Data for analysis
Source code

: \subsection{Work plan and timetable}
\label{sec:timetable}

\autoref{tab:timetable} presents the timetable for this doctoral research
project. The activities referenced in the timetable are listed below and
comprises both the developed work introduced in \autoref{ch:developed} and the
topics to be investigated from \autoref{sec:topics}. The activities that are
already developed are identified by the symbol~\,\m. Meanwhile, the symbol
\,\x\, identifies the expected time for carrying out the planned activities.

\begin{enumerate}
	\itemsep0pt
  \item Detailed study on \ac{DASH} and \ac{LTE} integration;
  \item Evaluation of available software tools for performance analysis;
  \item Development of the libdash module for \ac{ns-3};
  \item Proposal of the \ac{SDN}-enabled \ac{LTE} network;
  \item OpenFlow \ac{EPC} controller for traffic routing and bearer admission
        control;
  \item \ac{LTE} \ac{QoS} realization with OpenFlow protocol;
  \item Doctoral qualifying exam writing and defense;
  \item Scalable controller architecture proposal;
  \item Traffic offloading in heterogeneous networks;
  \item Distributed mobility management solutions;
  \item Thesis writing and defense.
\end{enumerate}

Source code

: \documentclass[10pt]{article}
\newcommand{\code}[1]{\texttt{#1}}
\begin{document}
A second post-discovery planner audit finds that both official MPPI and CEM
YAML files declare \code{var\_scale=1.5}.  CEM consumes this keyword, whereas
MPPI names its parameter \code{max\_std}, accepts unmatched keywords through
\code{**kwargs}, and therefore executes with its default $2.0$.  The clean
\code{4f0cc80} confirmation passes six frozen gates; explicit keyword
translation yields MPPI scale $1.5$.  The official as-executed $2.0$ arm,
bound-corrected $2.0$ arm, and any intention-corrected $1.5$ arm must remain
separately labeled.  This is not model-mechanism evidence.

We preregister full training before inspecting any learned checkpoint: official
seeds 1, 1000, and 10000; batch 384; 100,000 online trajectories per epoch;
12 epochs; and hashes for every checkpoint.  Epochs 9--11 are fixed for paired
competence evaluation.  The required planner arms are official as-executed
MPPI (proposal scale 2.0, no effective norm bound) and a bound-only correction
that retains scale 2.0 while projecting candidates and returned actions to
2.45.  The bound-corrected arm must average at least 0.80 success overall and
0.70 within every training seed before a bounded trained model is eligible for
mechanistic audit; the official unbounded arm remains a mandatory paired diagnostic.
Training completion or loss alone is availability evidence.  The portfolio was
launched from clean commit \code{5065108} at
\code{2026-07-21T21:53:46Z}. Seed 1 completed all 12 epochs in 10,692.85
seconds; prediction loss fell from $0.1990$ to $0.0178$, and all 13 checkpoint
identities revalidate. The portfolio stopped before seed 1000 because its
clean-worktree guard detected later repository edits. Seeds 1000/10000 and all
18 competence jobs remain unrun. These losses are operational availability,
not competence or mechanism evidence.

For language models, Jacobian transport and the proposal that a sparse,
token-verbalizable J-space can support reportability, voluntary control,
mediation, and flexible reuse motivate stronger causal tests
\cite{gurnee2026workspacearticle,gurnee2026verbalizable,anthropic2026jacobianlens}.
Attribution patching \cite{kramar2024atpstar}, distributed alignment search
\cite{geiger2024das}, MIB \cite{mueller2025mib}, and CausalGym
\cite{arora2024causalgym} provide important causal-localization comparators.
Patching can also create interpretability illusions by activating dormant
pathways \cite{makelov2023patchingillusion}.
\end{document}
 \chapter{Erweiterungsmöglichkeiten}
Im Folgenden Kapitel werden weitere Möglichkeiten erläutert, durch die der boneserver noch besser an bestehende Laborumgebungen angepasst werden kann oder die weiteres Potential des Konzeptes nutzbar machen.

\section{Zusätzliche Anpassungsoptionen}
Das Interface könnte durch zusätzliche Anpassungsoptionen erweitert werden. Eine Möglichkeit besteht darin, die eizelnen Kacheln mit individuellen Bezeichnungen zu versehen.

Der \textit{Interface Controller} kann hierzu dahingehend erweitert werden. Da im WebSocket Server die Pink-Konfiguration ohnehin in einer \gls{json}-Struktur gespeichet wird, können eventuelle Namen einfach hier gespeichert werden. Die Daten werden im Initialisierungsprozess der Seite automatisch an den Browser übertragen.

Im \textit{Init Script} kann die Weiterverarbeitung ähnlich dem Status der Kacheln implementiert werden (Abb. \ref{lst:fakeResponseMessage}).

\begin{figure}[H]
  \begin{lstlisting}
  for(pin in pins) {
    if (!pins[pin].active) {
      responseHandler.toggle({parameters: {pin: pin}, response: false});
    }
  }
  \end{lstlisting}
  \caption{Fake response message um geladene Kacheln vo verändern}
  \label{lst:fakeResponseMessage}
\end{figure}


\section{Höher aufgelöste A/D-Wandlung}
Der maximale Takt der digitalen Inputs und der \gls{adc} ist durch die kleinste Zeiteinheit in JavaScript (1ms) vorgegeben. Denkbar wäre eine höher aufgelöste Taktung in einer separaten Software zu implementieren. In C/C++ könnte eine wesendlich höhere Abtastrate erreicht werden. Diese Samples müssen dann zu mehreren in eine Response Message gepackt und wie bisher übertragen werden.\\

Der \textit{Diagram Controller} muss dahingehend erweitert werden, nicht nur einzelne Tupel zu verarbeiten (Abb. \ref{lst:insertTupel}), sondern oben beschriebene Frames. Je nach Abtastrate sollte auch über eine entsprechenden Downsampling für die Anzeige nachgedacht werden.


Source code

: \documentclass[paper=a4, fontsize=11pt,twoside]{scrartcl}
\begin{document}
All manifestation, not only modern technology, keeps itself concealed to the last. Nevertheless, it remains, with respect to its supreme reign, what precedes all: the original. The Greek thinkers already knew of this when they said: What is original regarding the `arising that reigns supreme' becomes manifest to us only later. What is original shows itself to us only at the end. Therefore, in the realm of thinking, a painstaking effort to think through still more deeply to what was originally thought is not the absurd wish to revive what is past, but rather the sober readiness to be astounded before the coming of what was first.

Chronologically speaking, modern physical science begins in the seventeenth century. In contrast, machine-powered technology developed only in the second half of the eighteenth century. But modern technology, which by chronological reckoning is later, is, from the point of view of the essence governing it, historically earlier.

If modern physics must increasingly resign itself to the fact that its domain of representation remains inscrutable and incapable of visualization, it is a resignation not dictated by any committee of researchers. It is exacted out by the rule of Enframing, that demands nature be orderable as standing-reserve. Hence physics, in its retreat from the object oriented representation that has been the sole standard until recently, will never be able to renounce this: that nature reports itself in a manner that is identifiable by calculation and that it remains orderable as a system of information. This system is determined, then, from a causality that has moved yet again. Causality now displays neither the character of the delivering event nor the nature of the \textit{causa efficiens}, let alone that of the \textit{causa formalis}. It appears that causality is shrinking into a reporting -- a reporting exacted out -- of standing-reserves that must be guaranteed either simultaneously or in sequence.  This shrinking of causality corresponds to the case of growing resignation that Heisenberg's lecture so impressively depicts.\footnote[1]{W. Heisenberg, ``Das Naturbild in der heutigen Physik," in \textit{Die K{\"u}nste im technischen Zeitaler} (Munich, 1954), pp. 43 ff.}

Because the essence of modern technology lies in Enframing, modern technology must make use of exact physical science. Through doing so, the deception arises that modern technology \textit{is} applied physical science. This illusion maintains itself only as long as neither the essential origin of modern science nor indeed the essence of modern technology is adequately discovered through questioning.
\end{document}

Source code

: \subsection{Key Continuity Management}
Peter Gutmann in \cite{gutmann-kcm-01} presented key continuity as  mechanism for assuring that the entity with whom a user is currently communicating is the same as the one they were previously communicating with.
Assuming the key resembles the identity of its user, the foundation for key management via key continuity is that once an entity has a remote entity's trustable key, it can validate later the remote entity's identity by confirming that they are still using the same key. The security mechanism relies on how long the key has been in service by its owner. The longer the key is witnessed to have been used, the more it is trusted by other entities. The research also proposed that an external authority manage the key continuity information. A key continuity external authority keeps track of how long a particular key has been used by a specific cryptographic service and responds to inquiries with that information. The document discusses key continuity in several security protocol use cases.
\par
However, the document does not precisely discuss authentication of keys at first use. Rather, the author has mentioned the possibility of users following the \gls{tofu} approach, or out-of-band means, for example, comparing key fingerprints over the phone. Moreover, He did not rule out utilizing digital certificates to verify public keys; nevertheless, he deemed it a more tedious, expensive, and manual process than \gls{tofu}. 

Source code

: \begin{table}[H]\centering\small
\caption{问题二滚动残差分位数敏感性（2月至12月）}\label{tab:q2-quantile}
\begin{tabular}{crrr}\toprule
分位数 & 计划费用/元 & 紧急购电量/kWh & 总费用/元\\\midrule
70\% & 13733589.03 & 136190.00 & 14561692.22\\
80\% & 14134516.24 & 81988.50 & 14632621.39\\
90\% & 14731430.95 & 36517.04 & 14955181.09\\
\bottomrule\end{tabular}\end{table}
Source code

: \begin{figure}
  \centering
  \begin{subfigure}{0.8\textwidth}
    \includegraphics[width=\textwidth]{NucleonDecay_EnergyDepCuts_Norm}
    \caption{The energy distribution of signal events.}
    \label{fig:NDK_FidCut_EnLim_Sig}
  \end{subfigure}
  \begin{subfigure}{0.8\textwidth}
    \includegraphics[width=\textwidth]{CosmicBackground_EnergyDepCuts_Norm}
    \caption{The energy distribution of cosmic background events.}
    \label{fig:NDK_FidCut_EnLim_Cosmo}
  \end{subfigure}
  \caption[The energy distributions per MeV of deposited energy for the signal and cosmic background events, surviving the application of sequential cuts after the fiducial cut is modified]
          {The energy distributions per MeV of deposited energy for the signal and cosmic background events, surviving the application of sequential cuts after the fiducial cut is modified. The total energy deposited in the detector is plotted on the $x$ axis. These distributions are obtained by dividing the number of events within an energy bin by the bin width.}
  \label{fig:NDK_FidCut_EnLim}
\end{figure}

The problem
In the listing, how many lines hold "events"? Answer with a bare number.

Answer for the task
4